“Image-to-Image Translation with Conditional Adversarial Networks,” posted to arXiv on November 21, 2016 by Phillip Isola, Jun-Yan Zhu, Tinghui Zhou, and Alexei A. Efros, introduced the system widely known as pix2pix. The goal was to translate an image from one representation to another, for example turning a segmentation map into a photo, an edge drawing into a realistic object, or a daytime scene into night.
What made pix2pix notable was its generality. Earlier approaches needed a hand-engineered loss function tailored to each task. pix2pix instead used a conditional GAN, where the network learns not only how to produce the output image but also learns the loss function that judges whether the output looks real and matches the input. Because the adversarial loss is learned, the same architecture could be pointed at many different translation problems without task-specific tuning. The model required paired training data, meaning matched before-and-after examples.
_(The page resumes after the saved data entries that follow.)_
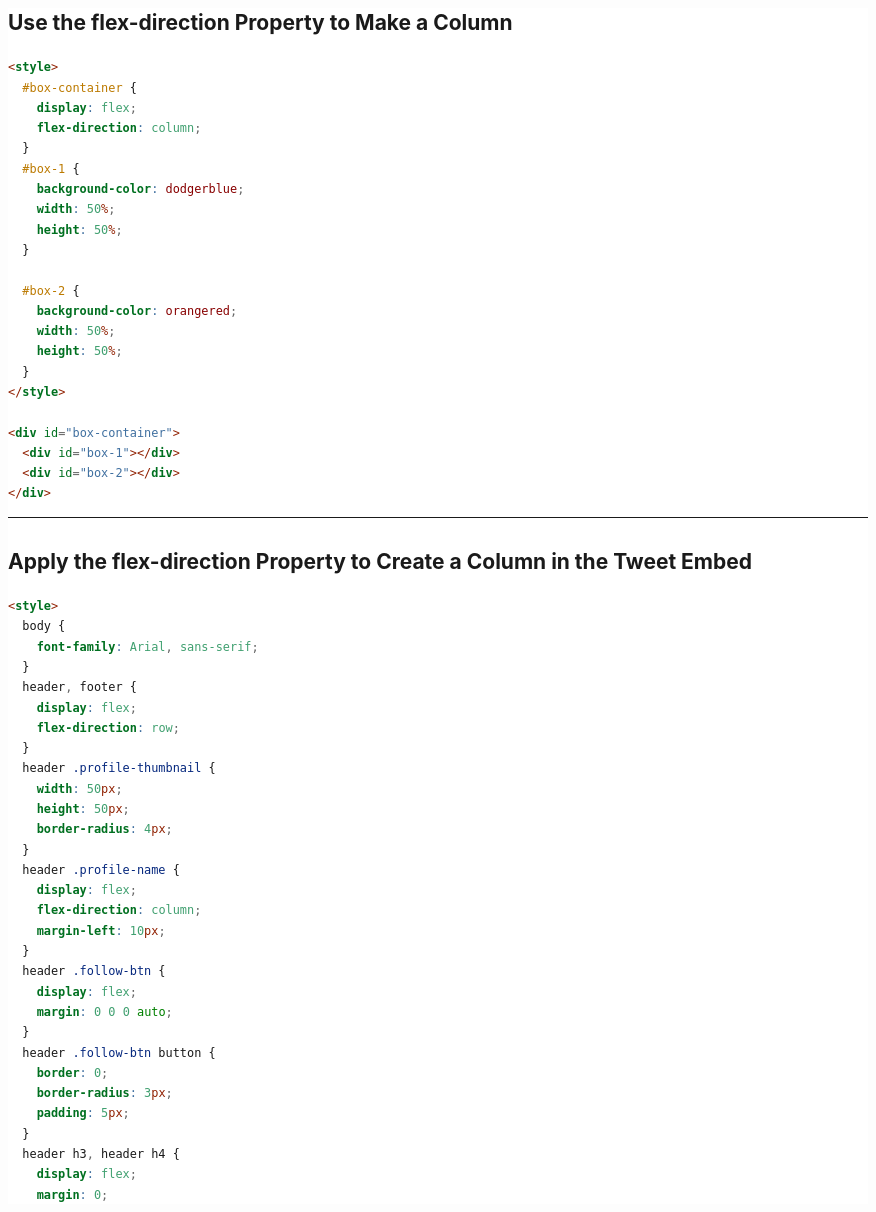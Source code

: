 
## Use the flex-direction Property to Make a Column

```HTML
<style>
  #box-container {
    display: flex;
    flex-direction: column;
  }
  #box-1 {
    background-color: dodgerblue;
    width: 50%;
    height: 50%;
  }

  #box-2 {
    background-color: orangered;
    width: 50%;
    height: 50%;
  }
</style>

<div id="box-container">
  <div id="box-1"></div>
  <div id="box-2"></div>
</div>
```

---

## Apply the flex-direction Property to Create a Column in the Tweet Embed

```HTML
<style>
  body {
    font-family: Arial, sans-serif;
  }
  header, footer {
    display: flex;
    flex-direction: row;
  }
  header .profile-thumbnail {
    width: 50px;
    height: 50px;
    border-radius: 4px;
  }
  header .profile-name {
    display: flex;
    flex-direction: column;
    margin-left: 10px;
  }
  header .follow-btn {
    display: flex;
    margin: 0 0 0 auto;
  }
  header .follow-btn button {
    border: 0;
    border-radius: 3px;
    padding: 5px;
  }
  header h3, header h4 {
    display: flex;
    margin: 0;
```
pix2pix became one of the most influential and widely reproduced image generation papers, spawning interactive demos and creative tools and setting up its direct successor, CycleGAN, which removed the need for paired data. For a general reader, pix2pix is a clear illustration of conditional generation: instead of producing a random image, the model produces a specific image that corresponds to what you gave it, a pattern that recurs throughout modern text-to-image and controllable generation systems.